MS & Fear of the Unknown

I was diagnosed with multiple sclerosis (MS) almost 9 years ago, and as many people will tell you, being diagnosed with a chronic disease can be rather scary. Even now, all this time later, and after all that I’ve been through, I can still remember a lot of the details of that day pretty clearly, including how I felt and what I was thinking. While everyone might give you a different reason for why being diagnosed with MS was scary to them, I would argue that a lot (but definitely not all) of the fear that comes with a diagnosis like this are probably all the same thing just hiding under different disguises. People naturally fear the unknown, and considering the fact that most people don’t know too much about MS when they receive the news that they have it, I would say it’s safe to assume that their diagnosis came with a lot of fear. In that one moment in time at the doctor’s office, there was so much that I realized I didn’t know, so many questions that I now had! My mind was instantly flooded with an ocean of unknowns.

Why are people afraid of the dark?

Most of us (whether we have a chronic illness or not) can all relate to this concept of “unknowns” causing fear through the simple fear of the dark, even if we only ever experienced it as a child. I mean, let’s be real here, the dark was scary, right? Why though, would anyone be afraid of the dark? The mere absence of light? Well, that’s a dumb question, everyone knows the answer to that! Monsters, of course!

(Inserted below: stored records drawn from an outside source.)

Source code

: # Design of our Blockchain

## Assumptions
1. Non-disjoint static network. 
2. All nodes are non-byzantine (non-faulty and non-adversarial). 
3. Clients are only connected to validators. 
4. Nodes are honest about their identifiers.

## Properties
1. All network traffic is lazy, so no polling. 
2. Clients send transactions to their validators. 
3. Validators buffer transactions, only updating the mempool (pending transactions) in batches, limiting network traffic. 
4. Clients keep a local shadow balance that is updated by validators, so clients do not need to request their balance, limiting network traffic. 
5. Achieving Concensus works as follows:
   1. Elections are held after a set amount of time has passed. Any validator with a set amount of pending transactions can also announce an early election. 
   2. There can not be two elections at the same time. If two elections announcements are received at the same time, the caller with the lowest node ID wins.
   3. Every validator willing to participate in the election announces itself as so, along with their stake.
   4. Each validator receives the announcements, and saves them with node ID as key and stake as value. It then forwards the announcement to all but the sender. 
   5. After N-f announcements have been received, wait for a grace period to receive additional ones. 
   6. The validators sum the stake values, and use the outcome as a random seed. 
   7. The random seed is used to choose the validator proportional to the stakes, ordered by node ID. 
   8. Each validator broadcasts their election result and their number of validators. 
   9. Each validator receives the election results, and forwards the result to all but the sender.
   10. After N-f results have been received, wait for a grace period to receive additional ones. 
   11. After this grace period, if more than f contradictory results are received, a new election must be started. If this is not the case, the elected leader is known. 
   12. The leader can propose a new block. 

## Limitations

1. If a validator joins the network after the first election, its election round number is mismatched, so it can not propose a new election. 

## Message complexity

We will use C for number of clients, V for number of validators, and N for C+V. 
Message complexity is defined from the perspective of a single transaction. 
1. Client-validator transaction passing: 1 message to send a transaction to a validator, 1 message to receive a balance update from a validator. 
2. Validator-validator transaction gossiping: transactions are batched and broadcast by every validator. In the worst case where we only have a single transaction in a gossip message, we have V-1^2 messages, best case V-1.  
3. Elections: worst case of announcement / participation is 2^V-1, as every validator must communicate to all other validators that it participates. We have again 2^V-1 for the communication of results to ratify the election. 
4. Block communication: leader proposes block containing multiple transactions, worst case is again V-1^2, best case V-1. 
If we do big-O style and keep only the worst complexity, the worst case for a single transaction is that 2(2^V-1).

The dark is scary because that’s where monsters hide! “Calm down, there aren’t any monsters hiding in the dark,” an adult most likely assured you, but that didn’t really change anything, did it? Why not? Because you didn’t know for sure that there were no monsters. You still had no idea what was actually in the dark despite what the all-knowing adult was assuring you. Darkness is probably the best representation of “the unknown” that I could ever think of. People are afraid the dark because they don’t know what’s in it. People are afraid of the unknown.

Knowledge is power

If you ask me, being diagnosed with MS is like being pushed into a dark room that you’ve never been in before. You have no idea what’s in there, so naturally, your mind starts to wonder if there’s a “monster” lurking in the corner. The only way you can know for sure is by turning on a light so that you can see what’s there, right? So, if the dark represents all the unknowns of MS and those unknowns are causing you fear, then how do we get rid of the dark? We flip on a light, of course! In this analogy, knowledge is our source of light because knowledge allows us to answer many of the unknowns that come with MS. Knowledge is power.

A life full of unknowns

As we learn more about our own illness, we become able to see that we are not just in an empty room, but in actuality, we are standing in the entrance to a large maze full of many dark corners. This is life with MS. A life full of unknowns. But the more we learn about our illness, the more light there will be to show us what’s around each corner, and the easier it will become to navigate this maze. We will probably never be able to eliminate 100% of this darkness, but the more we know, the less dark corners there will be to hide surprises in our maze. Don’t be afraid of the dark; turn on the light, and see what’s there. Learn all you can about MS so that your maze, your life, will contain less of the many scary unknowns that MS inevitably brings about. Knowledge is the flashlight we get to bring along on our journey to help us illuminate the dark labyrinth of unknowns that MS pushes us into. How bright that light is depends on how much we are able to learn about our MS.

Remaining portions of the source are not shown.